▶ _EXERCISE_
Each line below that includes the word "created" is to be reported.

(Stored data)
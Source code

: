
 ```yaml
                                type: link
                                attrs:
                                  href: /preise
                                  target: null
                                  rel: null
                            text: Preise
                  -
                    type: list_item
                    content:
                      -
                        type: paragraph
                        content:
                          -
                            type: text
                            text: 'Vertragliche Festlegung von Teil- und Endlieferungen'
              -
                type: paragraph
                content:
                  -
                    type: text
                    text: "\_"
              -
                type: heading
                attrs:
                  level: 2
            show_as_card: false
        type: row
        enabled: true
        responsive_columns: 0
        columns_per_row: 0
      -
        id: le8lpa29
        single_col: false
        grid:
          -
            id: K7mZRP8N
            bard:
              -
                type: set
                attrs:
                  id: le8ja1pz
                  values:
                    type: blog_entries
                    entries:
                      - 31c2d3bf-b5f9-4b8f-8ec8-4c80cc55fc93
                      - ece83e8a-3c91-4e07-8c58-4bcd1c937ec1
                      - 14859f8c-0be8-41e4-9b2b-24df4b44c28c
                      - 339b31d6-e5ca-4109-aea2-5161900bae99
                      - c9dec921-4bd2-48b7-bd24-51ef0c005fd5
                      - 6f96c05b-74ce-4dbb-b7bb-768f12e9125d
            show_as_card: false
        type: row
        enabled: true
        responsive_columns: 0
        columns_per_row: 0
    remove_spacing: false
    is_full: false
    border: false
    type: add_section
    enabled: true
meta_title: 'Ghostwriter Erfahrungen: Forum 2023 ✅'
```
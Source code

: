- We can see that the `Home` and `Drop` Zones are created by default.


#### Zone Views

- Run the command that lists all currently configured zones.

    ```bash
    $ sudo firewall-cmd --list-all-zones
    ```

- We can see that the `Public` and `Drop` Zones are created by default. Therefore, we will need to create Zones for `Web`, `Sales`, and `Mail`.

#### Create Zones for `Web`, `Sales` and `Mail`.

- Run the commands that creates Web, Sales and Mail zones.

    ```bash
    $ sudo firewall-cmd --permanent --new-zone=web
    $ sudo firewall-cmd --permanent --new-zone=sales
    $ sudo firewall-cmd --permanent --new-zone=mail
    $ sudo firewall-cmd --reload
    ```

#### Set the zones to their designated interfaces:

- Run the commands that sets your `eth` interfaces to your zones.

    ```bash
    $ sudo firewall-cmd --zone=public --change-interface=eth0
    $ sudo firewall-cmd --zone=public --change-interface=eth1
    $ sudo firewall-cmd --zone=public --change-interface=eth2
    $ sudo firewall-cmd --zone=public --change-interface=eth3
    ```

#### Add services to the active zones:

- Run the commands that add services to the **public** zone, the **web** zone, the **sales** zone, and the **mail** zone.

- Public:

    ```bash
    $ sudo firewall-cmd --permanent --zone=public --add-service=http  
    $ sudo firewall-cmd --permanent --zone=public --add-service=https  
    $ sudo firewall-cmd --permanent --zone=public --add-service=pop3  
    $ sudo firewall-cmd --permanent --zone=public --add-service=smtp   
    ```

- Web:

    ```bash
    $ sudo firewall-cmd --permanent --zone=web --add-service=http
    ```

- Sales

▶ _ANSWER_
:- We can see that the `Home` and `Drop` Zones are created by default.
- We can see that the `Public` and `Drop` Zones are created by default. Therefore, we will need to create Zones for `Web`, `Sales`, and `Mail`.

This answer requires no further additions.